Two summers ago, when I was trying to install the bedroom air conditioner myself and nearly plummeted to a gory death on the sidewalk below, I missed my ex. I missed him enough to yell some REALLY CHOICE EPITHETS to the neighborhood as I crawled backward on the front porch roof, scraping my tummy on the asphalt shingles, back into the relative safety of my bedroom. Charmingly original things like: “#$!@ YOU, [INSERT NAME OF EX-HUSBAND] [REPEAT AS NECESSARY]!”
Because the air conditioners?

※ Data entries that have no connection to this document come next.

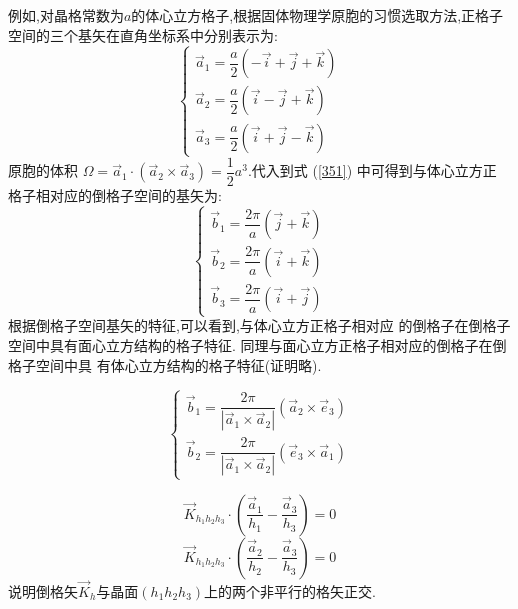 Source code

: \documentclass[UTF8,10pt,a4paper,oneside]{ctexart}
\begin{document}
    {例如,对晶格常数为$a$的体心立方格子,根据固体物理学原胞的习惯选取方法,正格子空间的三个基矢在直角坐标系中分别表示为:$$
        \left\{\begin{array}{l}
        \vec{a}_{1}=\dfrac{a}{2}(-\vec{i}+\vec{j}+\vec{k}) \\
        \vec{a}_{2}=\dfrac{a}{2}(\vec{i}-\vec{j}+\vec{k}) \\
        \vec{a}_{3}=\dfrac{a}{2}(\vec{i}+\vec{j}-\vec{k})
        \end{array}\right.
        $$
        原胞的体积 $\Omega=\vec{a}_{1} \cdot\left(\vec{a}_{2} \times \vec{a}_{3}\right)=\dfrac{1}{2} {a}^{3}$.代入到式 (\ref{351}) 中可得到与体心立方正 格子相对应的倒格子空间的基矢为:
        $$
        \left\{\begin{array}{l}
        \vec{b}_{1}=\dfrac{2 \pi}{a}(\vec{j}+\vec{k}) \\
        \vec{b}_{2}=\dfrac{2 \pi}{a}(\vec{i}+\vec{k}) \\
        \vec{b}_{3}=\dfrac{2 \pi}{a}(\vec{i}+\vec{j})
        \end{array}\right.
        $$根据倒格子空间基矢的特征,可以看到,与体心立方正格子相对应
        的倒格子在倒格子空间中具有面心立方结构的格子特征.
        同理与面心立方正格子相对应的倒格子在倒格子空间中具
        有体心立方结构的格子特征(证明略).}

    {\[\left\{\begin{array}{l}
            \vec{b}_{1}=\dfrac{2 \pi}{|\vec{a}_{1} \times \vec{a}_{2}|}(\vec{a}_{2} \times \vec{e}_{3}) \\
            \vec{b}_{2}=\dfrac{2 \pi}{|\vec{a}_{1} \times \vec{a}_{2}|}(\vec{e}_{3} \times \vec{a}_{1})
            \end{array}\right.\]}
  
    {\[\vec{K}_{h_{1} h_{2} h_{3}} \cdot(\dfrac{\vec{a}_{1}}{h_{1}}-\dfrac{\vec{a}_{3}}{h_{3}})=0\]
        \[\vec{K}_{h_{1} h_{2} h_{3}} \cdot(\dfrac{\vec{a}_{2}}{h_{2}}-\dfrac{\vec{a}_{3}}{h_{3}})=0
        \]说明倒格矢$\vec{K}_{h}$与晶面$(h_1h_2h_3)$上的两个非平行的格矢正交.}
\end{document}
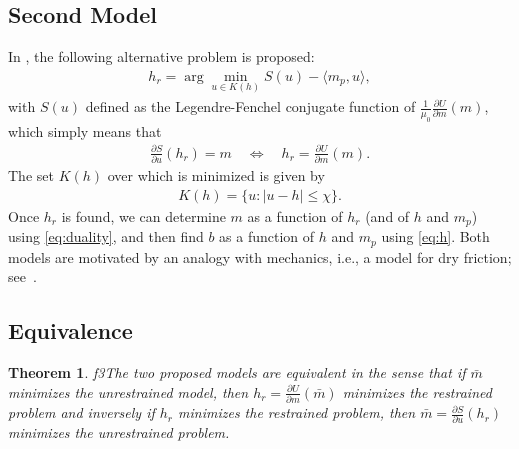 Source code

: \documentclass[12pt]{article}
\newtheorem{theorem}{Theorem}
\begin{document}
\subsection{Second Model}
%
In \cite{Prigozhin}, the following alternative problem is proposed:
\begin{align} \label{eq:prigozhin}
    h_r = \arg\min_{u \in K(h)} S(u) - \langle m_p, u\rangle,
\end{align}
with $S(u)$ defined as the Legendre-Fenchel conjugate function of $\frac{1}{\mu_0} \frac{\partial U}{\partial m}(m)$, which simply means that
\begin{align} \label{eq:duality}
    \frac{\partial S}{\partial u}(h_r) = m \quad \Leftrightarrow \quad h_r = \frac{\partial U}{\partial m}(m).
\end{align}
The set $K(h)$ over which is minimized is given by 
\begin{align} \label{eq:Kh}
    K(h) = \{ u : |u-h| \le \chi\}.
\end{align}
%
Once $h_r$ is found, we can determine $m$ as a function of $h_r$ (and of $h$ and $m_p$) using \eqref{eq:duality}, and then find $b$ as a function of $h$
and $m_p$ using \eqref{eq:h}.
%
Both models are motivated by an analogy with mechanics, i.e., a model for dry friction; see~\cite{Moreau}. 

\subsection{Equivalence}

\begin{theorem}
f3The two proposed models are equivalent in the sense that if $\bar m$ minimizes the unrestrained model, then $h_r = \frac{\partial U}{\partial m}(\bar m)$ minimizes the restrained problem and inversely if $h_r$ minimizes the restrained problem, then $\bar m = \frac{\partial S}{\partial u}(h_r)$ minimizes the unrestrained problem.
\end{theorem}
\end{document}
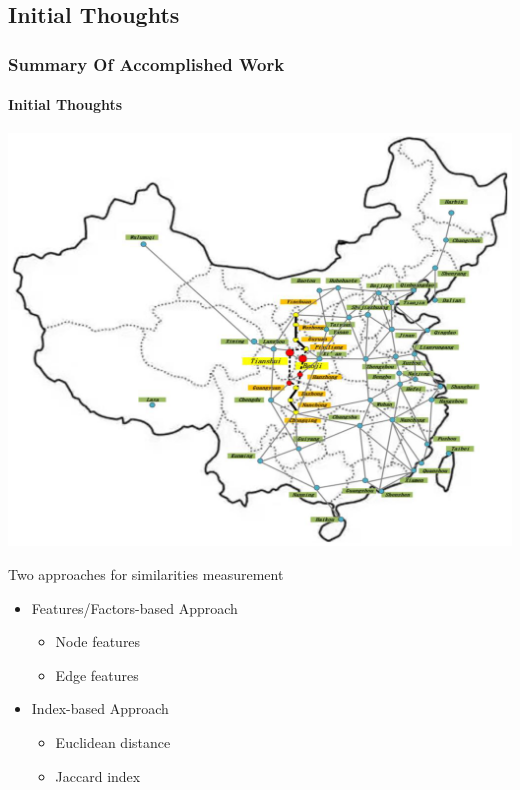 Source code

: \documentclass[light]{lutbeamer} %
\begin{document}
\subsection{Initial Thoughts}
\begin{frame}
    \frametitle{Summary Of Accomplished Work}
    \framesubtitle{Initial Thoughts}
    \begin{minipage}[c]{0.45\textwidth}
        \includegraphics[width=\textwidth]{figures/province_edge.png}
    \end{minipage}
    \hfill
    \begin{minipage}[c]{0.45\textwidth}
        Two approaches for similarities measurement
        \begin{itemize}
            \item \alert{Features/Factors-based Approach}
                  \begin{itemize}
                      \item Node features
                      \item Edge features
                  \end{itemize}
            \item Index-based Approach
                  \begin{itemize}
                      \item Euclidean distance
                      \item Jaccard index
                  \end{itemize}
        \end{itemize}
    \end{minipage}


\end{frame}
\end{document}
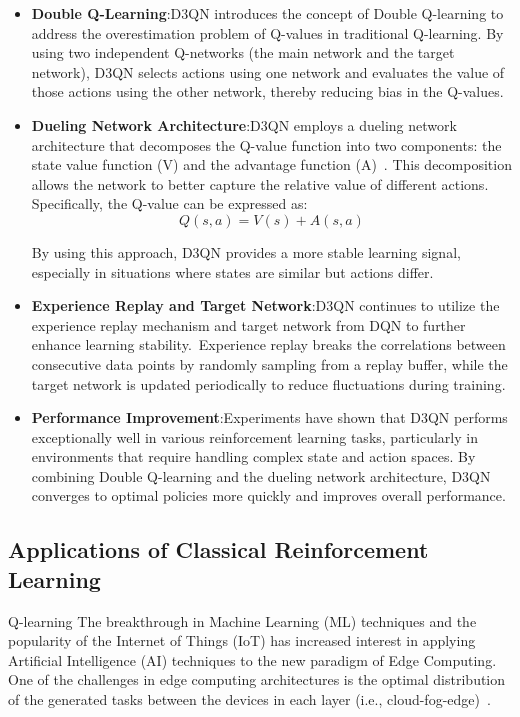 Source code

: \documentclass[journal]{IEEEtran}
\begin{document}
\begin{itemize}
\item \textbf{Double Q-Learning}:D3QN introduces the concept of Double Q-learning to address the overestimation problem of Q-values in traditional Q-learning. By using two independent Q-networks (the main network and the target network), D3QN selects actions using one network and evaluates the value of those actions using the other network, thereby reducing bias in the Q-values.
\item \textbf{Dueling Network Architecture}:D3QN employs a dueling network architecture that decomposes the Q-value function into two components: the state value function (V) and the advantage function (A)~\cite{pyyz002}. This decomposition allows the network to better capture the relative value of different actions. Specifically, the Q-value can be expressed as: \begin{equation}
    \mathit{Q}(s, a) = \mathit{V}(s) + \mathit{A}(s, a)
\end{equation}

By using this approach, D3QN provides a more stable learning signal, especially in situations where states are similar but actions differ.
\item \textbf{Experience Replay and Target Network}:D3QN continues to utilize the experience replay mechanism and target network from DQN to further enhance learning stability.~\cite{pyyz003}Experience replay breaks the correlations between consecutive data points by randomly sampling from a replay buffer, while the target network is updated periodically to reduce fluctuations during training.
\item \textbf{Performance Improvement}:Experiments have shown that D3QN performs exceptionally well in various reinforcement learning tasks, particularly in environments that require handling complex state and action spaces. By combining Double Q-learning and the dueling network architecture, D3QN converges to optimal policies more quickly and improves overall performance.
\end{itemize}

\subsection{Applications of Classical Reinforcement Learning}
Q-learning The breakthrough in Machine Learning (ML) techniques and the popularity of the Internet of Things (IoT) has increased interest in applying Artificial Intelligence (AI) techniques to the new paradigm of Edge Computing. One of the challenges in edge computing architectures is the optimal distribution of the generated tasks between the devices in each layer (i.e., cloud-fog-edge)~\cite{pyyz004}.
\end{document}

THAT is the kind of thing HE would have taken care of. And when THOSE THINGS go wrong, and I barely escape death, I GET A LITTLE CRANKY.
Yo. Don’t get me wrong. I am a rockin’ cool feminist-humanist-manist-whoeverist. I took Women’s Studies 101, 201 and 346. I left college firmly believing that gender roles were society-defined and archaic. I headed off in Birkenstocks into my grownup life smugly certain that women and men and any other gender who wanted to be a separate gender were all equal to ANY task the world could offer up.
I still believe that, in theory. But sadly, My Individual Self has been a disappointment when it comes to meeting society’s traditionally male challenges. Like, SERIOUSLY PITIFUL. Like, TRY NOT TO LOOK AT THE HOT MESS SNIVELING ON THE FLOOR WITH THE VERIZON INTERNET GUY, “TROUBLESHOOTING.”